Without including any pictures, copy every line below exactly.

━━━ The input

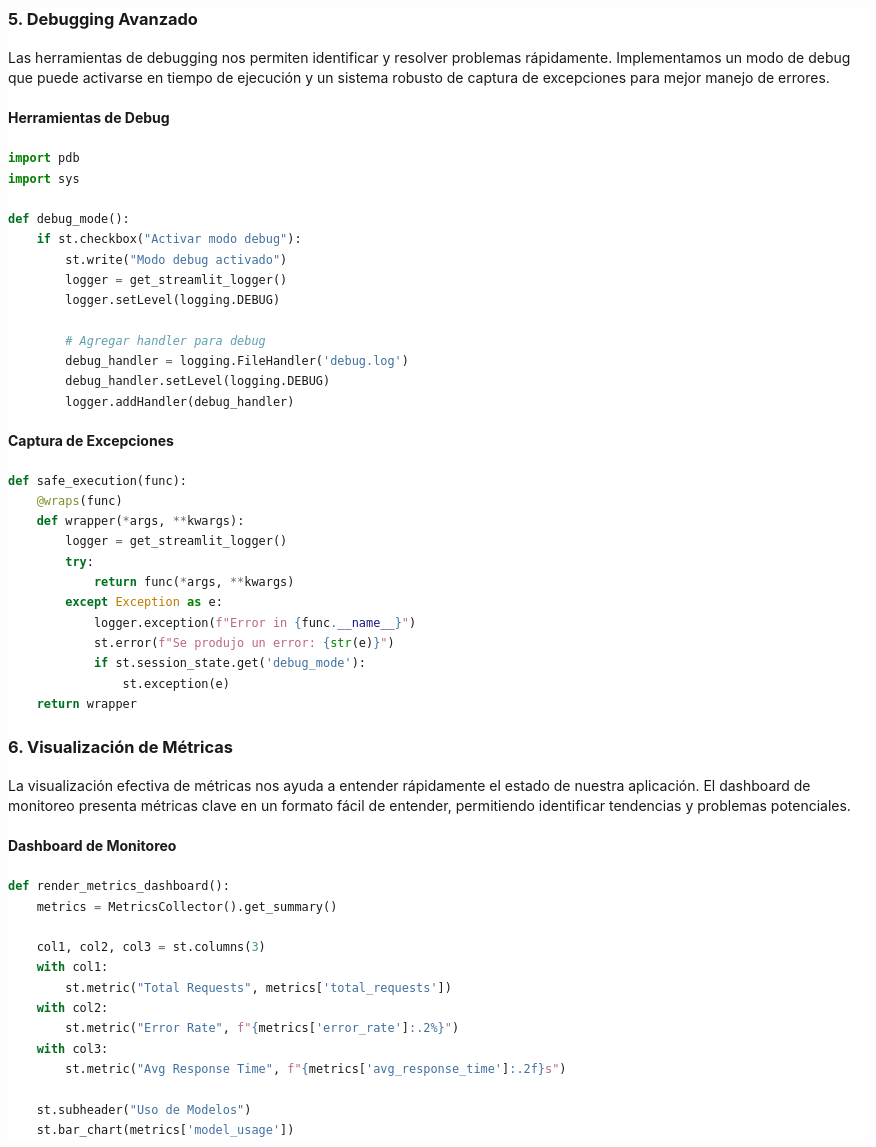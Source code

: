 ### 5. Debugging Avanzado

Las herramientas de debugging nos permiten identificar y resolver problemas rápidamente. Implementamos un modo de debug que puede activarse en tiempo de ejecución y un sistema robusto de captura de excepciones para mejor manejo de errores.

#### Herramientas de Debug
```python
import pdb
import sys

def debug_mode():
    if st.checkbox("Activar modo debug"):
        st.write("Modo debug activado")
        logger = get_streamlit_logger()
        logger.setLevel(logging.DEBUG)
        
        # Agregar handler para debug
        debug_handler = logging.FileHandler('debug.log')
        debug_handler.setLevel(logging.DEBUG)
        logger.addHandler(debug_handler)
```

#### Captura de Excepciones
```python
def safe_execution(func):
    @wraps(func)
    def wrapper(*args, **kwargs):
        logger = get_streamlit_logger()
        try:
            return func(*args, **kwargs)
        except Exception as e:
            logger.exception(f"Error in {func.__name__}")
            st.error(f"Se produjo un error: {str(e)}")
            if st.session_state.get('debug_mode'):
                st.exception(e)
    return wrapper
```

### 6. Visualización de Métricas

La visualización efectiva de métricas nos ayuda a entender rápidamente el estado de nuestra aplicación. El dashboard de monitoreo presenta métricas clave en un formato fácil de entender, permitiendo identificar tendencias y problemas potenciales.

#### Dashboard de Monitoreo
```python
def render_metrics_dashboard():
    metrics = MetricsCollector().get_summary()
    
    col1, col2, col3 = st.columns(3)
    with col1:
        st.metric("Total Requests", metrics['total_requests'])
    with col2:
        st.metric("Error Rate", f"{metrics['error_rate']:.2%}")
    with col3:
        st.metric("Avg Response Time", f"{metrics['avg_response_time']:.2f}s")

    st.subheader("Uso de Modelos")
    st.bar_chart(metrics['model_usage'])
```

━━━━━━

Response to this exercise:
Source code

: ### 5. Debugging Avanzado

Las herramientas de debugging nos permiten identificar y resolver problemas rápidamente. Implementamos un modo de debug que puede activarse en tiempo de ejecución y un sistema robusto de captura de excepciones para mejor manejo de errores.

#### Herramientas de Debug
```python
import pdb
import sys

def debug_mode():
    if st.checkbox("Activar modo debug"):
        st.write("Modo debug activado")
        logger = get_streamlit_logger()
        logger.setLevel(logging.DEBUG)
        
        # Agregar handler para debug
        debug_handler = logging.FileHandler('debug.log')
        debug_handler.setLevel(logging.DEBUG)
        logger.addHandler(debug_handler)
```

#### Captura de Excepciones
```python
def safe_execution(func):
    @wraps(func)
    def wrapper(*args, **kwargs):
        logger = get_streamlit_logger()
        try:
            return func(*args, **kwargs)
        except Exception as e:
            logger.exception(f"Error in {func.__name__}")
            st.error(f"Se produjo un error: {str(e)}")
            if st.session_state.get('debug_mode'):
                st.exception(e)
    return wrapper
```

### 6. Visualización de Métricas

La visualización efectiva de métricas nos ayuda a entender rápidamente el estado de nuestra aplicación. El dashboard de monitoreo presenta métricas clave en un formato fácil de entender, permitiendo identificar tendencias y problemas potenciales.

#### Dashboard de Monitoreo
```python
def render_metrics_dashboard():
    metrics = MetricsCollector().get_summary()
    
    col1, col2, col3 = st.columns(3)
    with col1:
        st.metric("Total Requests", metrics['total_requests'])
    with col2:
        st.metric("Error Rate", f"{metrics['error_rate']:.2%}")
    with col3:
        st.metric("Avg Response Time", f"{metrics['avg_response_time']:.2f}s")

    st.subheader("Uso de Modelos")
    st.bar_chart(metrics['model_usage'])
```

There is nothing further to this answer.